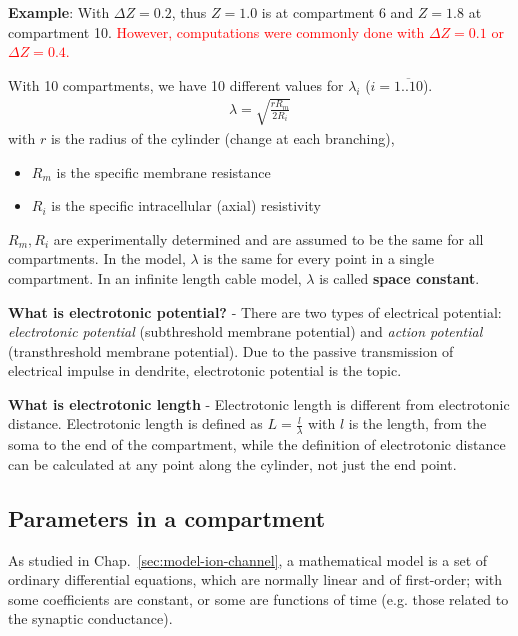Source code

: {\bf Example}: With $\Delta Z=0.2$, thus $Z=1.0$ is at compartment 6
and $Z=1.8$ at compartment 10.
\textcolor{red}{However, computations were commonly done with $\Delta
  Z =0.1$ or $\Delta Z = 0.4$.}

With 10 compartments, we have 10 different values for $\lambda_i$
($i=\overline{1..10}$).
\begin{eqnarray}
  \label{eq:405}
  \lambda = \sqrt{\frac{rR_m}{2R_i}}
\end{eqnarray}
with $r$ is the radius of the cylinder (change at each branching),
\begin{itemize}
\item $R_m$ is the specific membrane resistance
\item $R_i$ is the specific intracellular (axial) resistivity
\end{itemize} 
$R_m,R_i$ are experimentally determined and are assumed
to be the same for all compartments.  In the model, $\lambda$ is the
same for every point in a single compartment.  In an infinite length
cable model, $\lambda$ is called {\bf space constant}.

{\bf What is electrotonic potential?} - There are two types of
electrical potential: {\it electrotonic potential} (subthreshold
membrane potential) and {\it action potential} (transthreshold
membrane potential). Due to the passive transmission of electrical
impulse in dendrite, electrotonic potential is the topic.


{\bf What is electrotonic length} - Electrotonic length is different
from electrotonic distance. Electrotonic length is defined as
$L=\frac{l}{\lambda}$ with $l$ is the length, from the soma to the end
of the compartment, while the definition of electrotonic distance can
be calculated at any point along the cylinder, not just the end point.


\subsection{Parameters in a compartment}
\label{sec:param-comp}

As studied in Chap.~\ref{sec:model-ion-channel}, a mathematical model is
a set of ordinary differential equations, which are normally linear
and of first-order; with some coefficients are constant, or some are
functions of time (e.g. those related to the synaptic conductance).

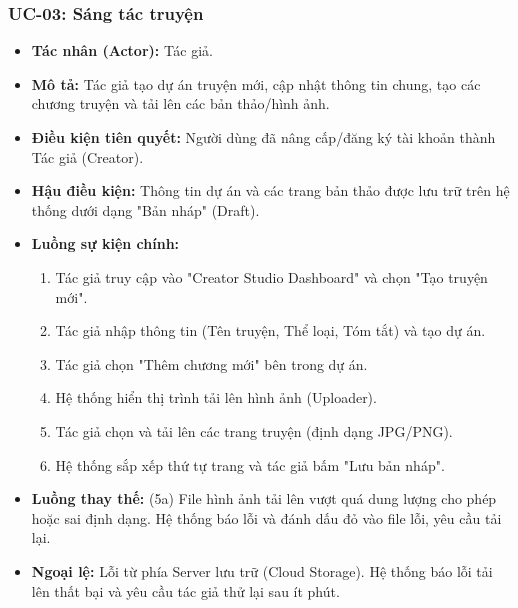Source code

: \subsubsection{UC-03: Sáng tác truyện}
\begin{itemize}
    \item \textbf{Tác nhân (Actor):} Tác giả.
    \item \textbf{Mô tả:} Tác giả tạo dự án truyện mới, cập nhật thông tin chung, tạo các chương truyện và tải lên các bản thảo/hình ảnh.
    \item \textbf{Điều kiện tiên quyết:} Người dùng đã nâng cấp/đăng ký tài khoản thành Tác giả (Creator).
    \item \textbf{Hậu điều kiện:} Thông tin dự án và các trang bản thảo được lưu trữ trên hệ thống dưới dạng "Bản nháp" (Draft).
    \item \textbf{Luồng sự kiện chính:}
    \begin{enumerate}
        \item Tác giả truy cập vào "Creator Studio Dashboard" và chọn "Tạo truyện mới".
        \item Tác giả nhập thông tin (Tên truyện, Thể loại, Tóm tắt) và tạo dự án.
        \item Tác giả chọn "Thêm chương mới" bên trong dự án.
        \item Hệ thống hiển thị trình tải lên hình ảnh (Uploader).
        \item Tác giả chọn và tải lên các trang truyện (định dạng JPG/PNG).
        \item Hệ thống sắp xếp thứ tự trang và tác giả bấm "Lưu bản nháp".
    \end{enumerate}
    \item \textbf{Luồng thay thế:} (5a) File hình ảnh tải lên vượt quá dung lượng cho phép hoặc sai định dạng. Hệ thống báo lỗi và đánh dấu đỏ vào file lỗi, yêu cầu tải lại.
    \item \textbf{Ngoại lệ:} Lỗi từ phía Server lưu trữ (Cloud Storage). Hệ thống báo lỗi tải lên thất bại và yêu cầu tác giả thử lại sau ít phút.
\end{itemize}

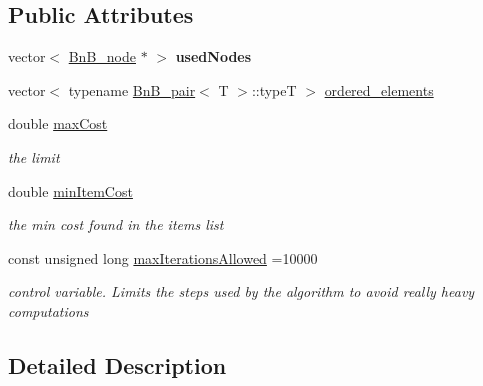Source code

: \subsection*{Public Attributes}
\begin{DoxyCompactItemize}
\item 
\hypertarget{class_bn_b___u_p_ab8a6d7f562cea7911112b6b7dfd559c6}{}vector$<$ \hyperlink{class_bn_b__node}{Bn\+B\+\_\+node} $\ast$ $>$ {\bfseries used\+Nodes}\label{class_bn_b___u_p_ab8a6d7f562cea7911112b6b7dfd559c6}

\item 
vector$<$ typename \hyperlink{struct_bn_b__pair}{Bn\+B\+\_\+pair}$<$ T $>$\+::type\+T $>$ \hyperlink{class_bn_b___u_p_a8308ba99698255a402675713b1ac6cb0}{ordered\+\_\+elements}
\item 
\hypertarget{class_bn_b___u_p_a0749a907c11c880f825fd0644a8a2bfd}{}double \hyperlink{class_bn_b___u_p_a0749a907c11c880f825fd0644a8a2bfd}{max\+Cost}\label{class_bn_b___u_p_a0749a907c11c880f825fd0644a8a2bfd}

\begin{DoxyCompactList}\small\item\em the limit \end{DoxyCompactList}\item 
\hypertarget{class_bn_b___u_p_ae5fdb19ab49f1e0dc93700a42c5884f9}{}double \hyperlink{class_bn_b___u_p_ae5fdb19ab49f1e0dc93700a42c5884f9}{min\+Item\+Cost}\label{class_bn_b___u_p_ae5fdb19ab49f1e0dc93700a42c5884f9}

\begin{DoxyCompactList}\small\item\em the min cost found in the items list \end{DoxyCompactList}\item 
\hypertarget{class_bn_b___u_p_a05b18af61820e672cff387958b393949}{}const unsigned long \hyperlink{class_bn_b___u_p_a05b18af61820e672cff387958b393949}{max\+Iterations\+Allowed} =10000\label{class_bn_b___u_p_a05b18af61820e672cff387958b393949}

\begin{DoxyCompactList}\small\item\em control variable. Limits the steps used by the algorithm to avoid really heavy computations \end{DoxyCompactList}\end{DoxyCompactItemize}


\subsection{Detailed Description}
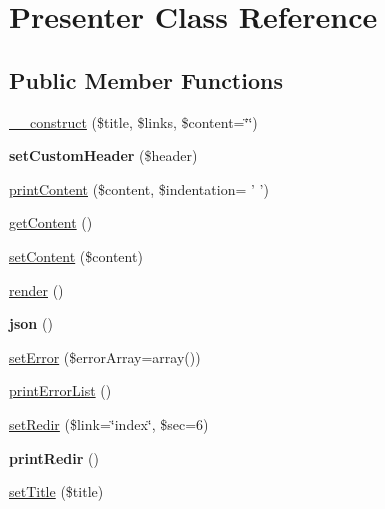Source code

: \hypertarget{classPresenter}{\section{Presenter Class Reference}
\label{classPresenter}
}
\subsection*{Public Member Functions}
\begin{DoxyCompactItemize}
\item 
\hyperlink{classPresenter_a364fc50678030d816f515223be72b23a}{\+\_\+\+\_\+construct} (\$title, \$links, \$content=\char`\"{}\char`\"{})
\item 
\hypertarget{classPresenter_a299e31916fc252227e369fc5efad77f9}{{\bfseries set\+Custom\+Header} (\$header)}\label{classPresenter_a299e31916fc252227e369fc5efad77f9}

\item 
\hyperlink{classPresenter_a327ab1b725813be28114753935b42cd4}{print\+Content} (\$content, \$indentation= ' ')
\item 
\hyperlink{classPresenter_a8a9d11db6633e0ebb898abd4580f8988}{get\+Content} ()
\item 
\hyperlink{classPresenter_a9a7d0d294934548d13620baca0657087}{set\+Content} (\$content)
\item 
\hyperlink{classPresenter_a2194a46cf6c23dd4e483f1ee63bc2236}{render} ()
\item 
\hypertarget{classPresenter_a02088a50a3134097a1b785b0315937b6}{{\bfseries json} ()}\label{classPresenter_a02088a50a3134097a1b785b0315937b6}

\item 
\hyperlink{classPresenter_a1d66815ed950c7362a9c87bbcc6d9b7b}{set\+Error} (\$error\+Array=array())
\item 
\hyperlink{classPresenter_a5e4fe61038c5535719c6d7bc3b557019}{print\+Error\+List} ()
\item 
\hyperlink{classPresenter_a7dffb86806a017ebd3e13ca331c6f15a}{set\+Redir} (\$link=\char`\"{}index\char`\"{}, \$sec=6)
\item 
\hypertarget{classPresenter_ace2a8a72ee53e6be953614d00e29f741}{{\bfseries print\+Redir} ()}\label{classPresenter_ace2a8a72ee53e6be953614d00e29f741}

\item 
\hyperlink{classPresenter_a80cf6f790c8705d20632f7e3a73947fe}{set\+Title} (\$title)
\end{DoxyCompactItemize}


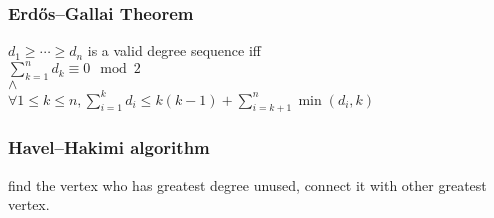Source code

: \subsubsection{Erdős–Gallai Theorem}
$d_1 \geq \cdots \geq d_n$ is a valid degree sequence iff \\
$\sum_{k=1}^{n} d_k \equiv 0 \mod{2} $\\
$\land$\\
$\forall 1 \leq k \leq n, \sum^{k}_{i=1}d_i\leq k(k-1)+ \sum^n_{i=k+1} \min (d_i,k)$
\subsubsection{Havel–Hakimi algorithm}
find the vertex who has greatest degree unused, connect it with other greatest vertex.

## Exercise
Each line holding "algorithm" in the records should be copied out.

## Solution for this exercise
\begin{DoxyCompactList}\small\item\em control variable. Limits the steps used by the algorithm to avoid really heavy computations \end{DoxyCompactList}\end{DoxyCompactItemize}
\subsubsection{Havel–Hakimi algorithm}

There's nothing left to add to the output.